Data listing: Begin

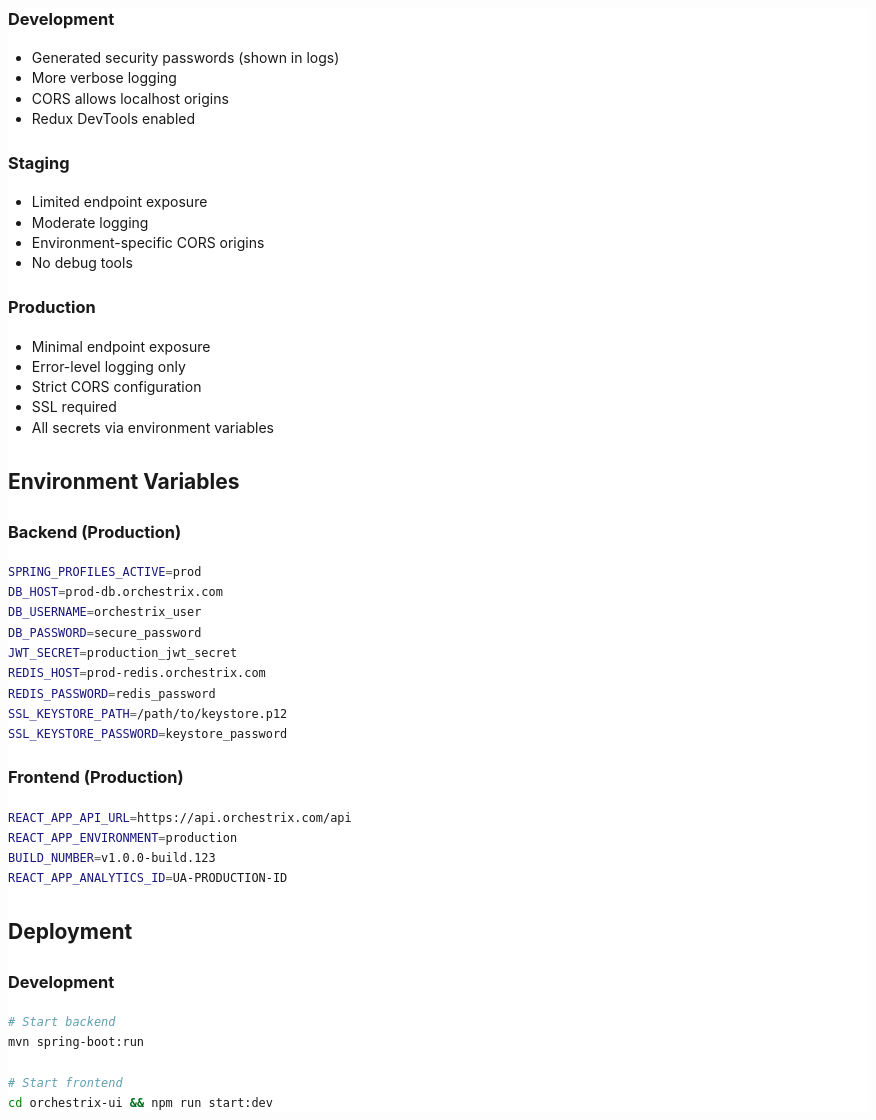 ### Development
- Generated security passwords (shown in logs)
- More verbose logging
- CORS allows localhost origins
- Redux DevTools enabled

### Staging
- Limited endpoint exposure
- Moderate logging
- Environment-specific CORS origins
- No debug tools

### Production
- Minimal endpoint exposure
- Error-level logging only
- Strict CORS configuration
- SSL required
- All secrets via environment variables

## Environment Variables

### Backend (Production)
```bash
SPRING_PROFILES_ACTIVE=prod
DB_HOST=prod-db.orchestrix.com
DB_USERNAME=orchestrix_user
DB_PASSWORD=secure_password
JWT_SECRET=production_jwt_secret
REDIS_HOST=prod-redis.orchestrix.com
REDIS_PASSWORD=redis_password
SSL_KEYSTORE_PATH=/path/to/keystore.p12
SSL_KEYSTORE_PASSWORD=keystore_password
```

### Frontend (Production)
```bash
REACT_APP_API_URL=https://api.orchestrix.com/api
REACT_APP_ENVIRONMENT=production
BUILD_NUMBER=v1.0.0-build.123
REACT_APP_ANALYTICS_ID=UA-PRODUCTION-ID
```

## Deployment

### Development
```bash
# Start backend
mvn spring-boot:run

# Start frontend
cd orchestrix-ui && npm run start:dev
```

Data listing: End

Task to carry out.
Return exactly the lines from the one containing "### Frontend (Production)" to the last line of the data, and nothing more.

Response to this exercise.
### Frontend (Production)
```bash
REACT_APP_API_URL=https://api.orchestrix.com/api
REACT_APP_ENVIRONMENT=production
BUILD_NUMBER=v1.0.0-build.123
REACT_APP_ANALYTICS_ID=UA-PRODUCTION-ID
```

## Deployment

### Development
```bash
# Start backend
mvn spring-boot:run

# Start frontend
cd orchestrix-ui && npm run start:dev
```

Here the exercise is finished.